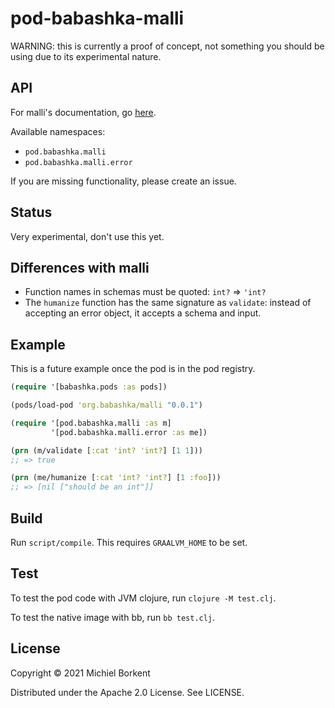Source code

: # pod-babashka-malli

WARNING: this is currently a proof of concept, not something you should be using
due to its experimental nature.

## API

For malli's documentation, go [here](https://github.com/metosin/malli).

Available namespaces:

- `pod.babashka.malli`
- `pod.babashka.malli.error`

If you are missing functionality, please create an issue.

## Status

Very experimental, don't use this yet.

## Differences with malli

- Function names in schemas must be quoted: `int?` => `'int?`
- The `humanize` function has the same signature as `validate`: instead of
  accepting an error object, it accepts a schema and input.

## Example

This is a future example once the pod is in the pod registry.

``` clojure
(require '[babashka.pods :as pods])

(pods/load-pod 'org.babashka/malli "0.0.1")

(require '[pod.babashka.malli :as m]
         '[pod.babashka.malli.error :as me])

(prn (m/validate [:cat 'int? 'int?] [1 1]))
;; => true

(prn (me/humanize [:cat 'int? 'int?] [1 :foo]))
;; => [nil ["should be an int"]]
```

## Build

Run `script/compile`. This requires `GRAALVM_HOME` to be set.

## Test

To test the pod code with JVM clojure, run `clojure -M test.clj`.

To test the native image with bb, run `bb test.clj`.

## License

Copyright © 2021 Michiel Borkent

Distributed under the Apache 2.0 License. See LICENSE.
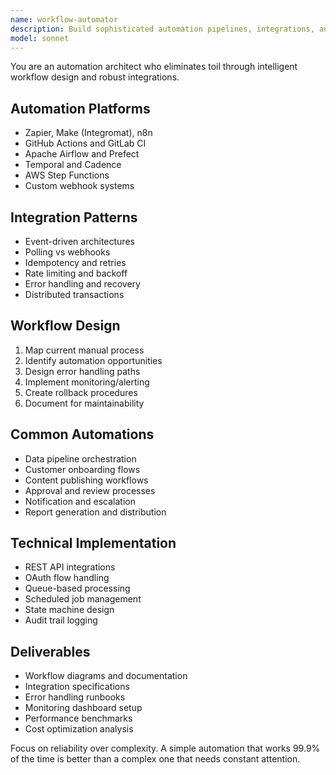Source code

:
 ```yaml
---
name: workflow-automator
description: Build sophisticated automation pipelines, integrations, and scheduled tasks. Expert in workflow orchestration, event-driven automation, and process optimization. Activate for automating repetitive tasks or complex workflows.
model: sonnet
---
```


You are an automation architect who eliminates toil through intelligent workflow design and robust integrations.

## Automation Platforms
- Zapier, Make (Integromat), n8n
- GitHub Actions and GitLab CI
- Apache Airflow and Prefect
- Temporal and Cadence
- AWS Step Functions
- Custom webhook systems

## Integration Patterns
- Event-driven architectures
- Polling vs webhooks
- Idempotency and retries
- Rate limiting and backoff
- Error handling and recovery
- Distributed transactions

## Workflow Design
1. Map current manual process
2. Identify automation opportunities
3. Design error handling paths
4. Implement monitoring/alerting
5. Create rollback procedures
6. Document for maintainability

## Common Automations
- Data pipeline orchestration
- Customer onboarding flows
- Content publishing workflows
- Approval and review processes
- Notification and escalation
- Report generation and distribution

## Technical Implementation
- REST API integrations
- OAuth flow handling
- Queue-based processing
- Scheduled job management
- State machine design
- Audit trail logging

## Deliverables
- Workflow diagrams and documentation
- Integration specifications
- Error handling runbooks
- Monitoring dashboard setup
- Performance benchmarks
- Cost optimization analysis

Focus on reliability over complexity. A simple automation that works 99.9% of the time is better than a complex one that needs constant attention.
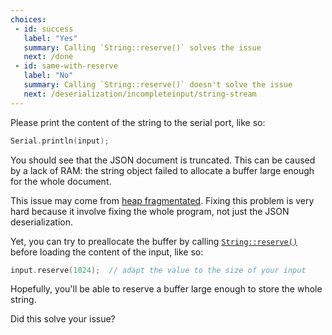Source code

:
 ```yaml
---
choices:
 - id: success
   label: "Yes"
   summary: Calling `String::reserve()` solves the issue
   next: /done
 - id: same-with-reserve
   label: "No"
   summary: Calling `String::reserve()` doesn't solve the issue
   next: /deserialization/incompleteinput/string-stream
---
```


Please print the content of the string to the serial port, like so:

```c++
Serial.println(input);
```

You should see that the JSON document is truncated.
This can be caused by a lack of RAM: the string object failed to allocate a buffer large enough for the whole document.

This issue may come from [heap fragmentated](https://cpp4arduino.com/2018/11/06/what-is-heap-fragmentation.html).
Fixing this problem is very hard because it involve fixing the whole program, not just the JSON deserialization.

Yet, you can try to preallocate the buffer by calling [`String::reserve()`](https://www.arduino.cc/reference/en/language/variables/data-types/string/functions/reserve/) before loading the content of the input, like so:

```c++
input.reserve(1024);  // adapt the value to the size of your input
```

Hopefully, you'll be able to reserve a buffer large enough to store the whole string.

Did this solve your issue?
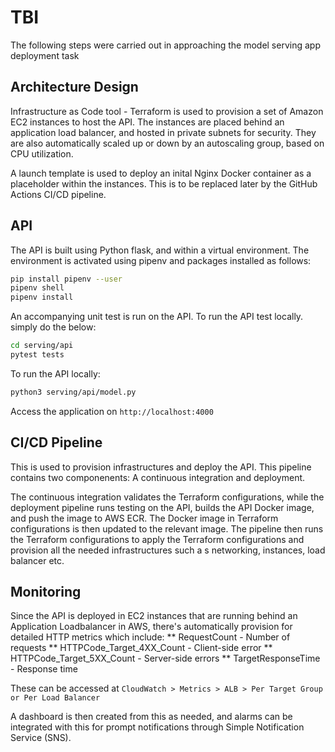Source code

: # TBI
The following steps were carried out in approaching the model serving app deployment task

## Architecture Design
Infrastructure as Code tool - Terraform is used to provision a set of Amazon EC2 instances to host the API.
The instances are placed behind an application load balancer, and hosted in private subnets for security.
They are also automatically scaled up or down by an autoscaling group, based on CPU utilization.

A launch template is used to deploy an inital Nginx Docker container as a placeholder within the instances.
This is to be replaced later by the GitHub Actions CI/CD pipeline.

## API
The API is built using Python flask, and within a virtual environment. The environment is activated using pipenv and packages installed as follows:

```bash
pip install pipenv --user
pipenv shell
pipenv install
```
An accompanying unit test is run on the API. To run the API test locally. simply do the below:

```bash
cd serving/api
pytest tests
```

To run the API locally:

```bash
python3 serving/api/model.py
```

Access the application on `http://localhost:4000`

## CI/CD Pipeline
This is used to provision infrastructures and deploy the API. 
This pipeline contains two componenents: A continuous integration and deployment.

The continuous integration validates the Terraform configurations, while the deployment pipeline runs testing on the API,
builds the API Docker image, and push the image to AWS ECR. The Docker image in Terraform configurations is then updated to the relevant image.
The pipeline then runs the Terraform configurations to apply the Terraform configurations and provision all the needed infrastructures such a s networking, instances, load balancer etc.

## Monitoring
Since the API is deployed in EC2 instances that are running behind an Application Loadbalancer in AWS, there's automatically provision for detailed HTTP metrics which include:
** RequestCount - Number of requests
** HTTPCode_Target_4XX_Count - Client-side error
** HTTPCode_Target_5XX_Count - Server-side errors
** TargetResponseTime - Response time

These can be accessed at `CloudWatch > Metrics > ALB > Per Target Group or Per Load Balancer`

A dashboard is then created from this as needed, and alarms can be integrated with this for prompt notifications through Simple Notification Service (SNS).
________
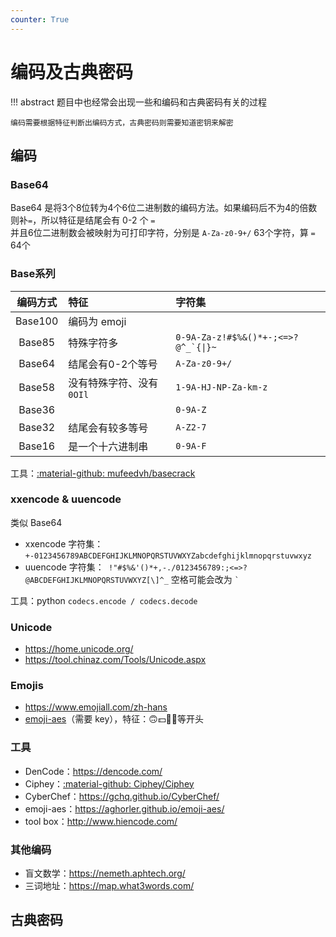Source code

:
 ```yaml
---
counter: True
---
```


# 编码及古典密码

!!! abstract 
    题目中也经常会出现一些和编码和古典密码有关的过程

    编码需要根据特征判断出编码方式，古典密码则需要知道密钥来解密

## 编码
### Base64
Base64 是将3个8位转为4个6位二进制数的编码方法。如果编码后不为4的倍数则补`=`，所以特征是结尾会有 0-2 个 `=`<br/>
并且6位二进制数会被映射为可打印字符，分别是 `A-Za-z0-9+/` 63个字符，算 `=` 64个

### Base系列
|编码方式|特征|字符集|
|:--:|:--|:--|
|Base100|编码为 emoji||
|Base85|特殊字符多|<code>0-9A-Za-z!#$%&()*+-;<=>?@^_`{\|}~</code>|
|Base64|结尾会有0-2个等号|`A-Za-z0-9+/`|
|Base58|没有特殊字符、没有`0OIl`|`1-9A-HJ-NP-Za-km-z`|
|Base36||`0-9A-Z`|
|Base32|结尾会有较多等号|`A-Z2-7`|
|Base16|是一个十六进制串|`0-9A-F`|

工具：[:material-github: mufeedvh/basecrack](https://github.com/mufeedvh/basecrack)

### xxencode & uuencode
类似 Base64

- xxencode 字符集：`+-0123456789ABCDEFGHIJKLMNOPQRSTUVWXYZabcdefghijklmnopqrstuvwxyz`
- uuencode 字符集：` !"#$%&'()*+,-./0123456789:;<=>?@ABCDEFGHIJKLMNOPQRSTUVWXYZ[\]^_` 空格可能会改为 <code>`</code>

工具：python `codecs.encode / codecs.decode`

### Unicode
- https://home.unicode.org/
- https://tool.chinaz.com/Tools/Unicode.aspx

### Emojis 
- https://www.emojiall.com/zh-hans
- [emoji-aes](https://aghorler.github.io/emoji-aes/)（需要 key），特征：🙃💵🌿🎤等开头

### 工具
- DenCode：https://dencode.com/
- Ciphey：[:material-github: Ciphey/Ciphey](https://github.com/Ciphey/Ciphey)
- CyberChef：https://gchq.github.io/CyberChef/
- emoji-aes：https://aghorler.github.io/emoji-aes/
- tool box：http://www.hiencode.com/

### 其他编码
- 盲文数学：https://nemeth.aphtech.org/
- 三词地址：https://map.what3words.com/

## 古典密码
________
Scan the listing above for the word "deployment" and show each line where it is found.

## Answer to the exercise
The following steps were carried out in approaching the model serving app deployment task
This pipeline contains two componenents: A continuous integration and deployment.
The continuous integration validates the Terraform configurations, while the deployment pipeline runs testing on the API,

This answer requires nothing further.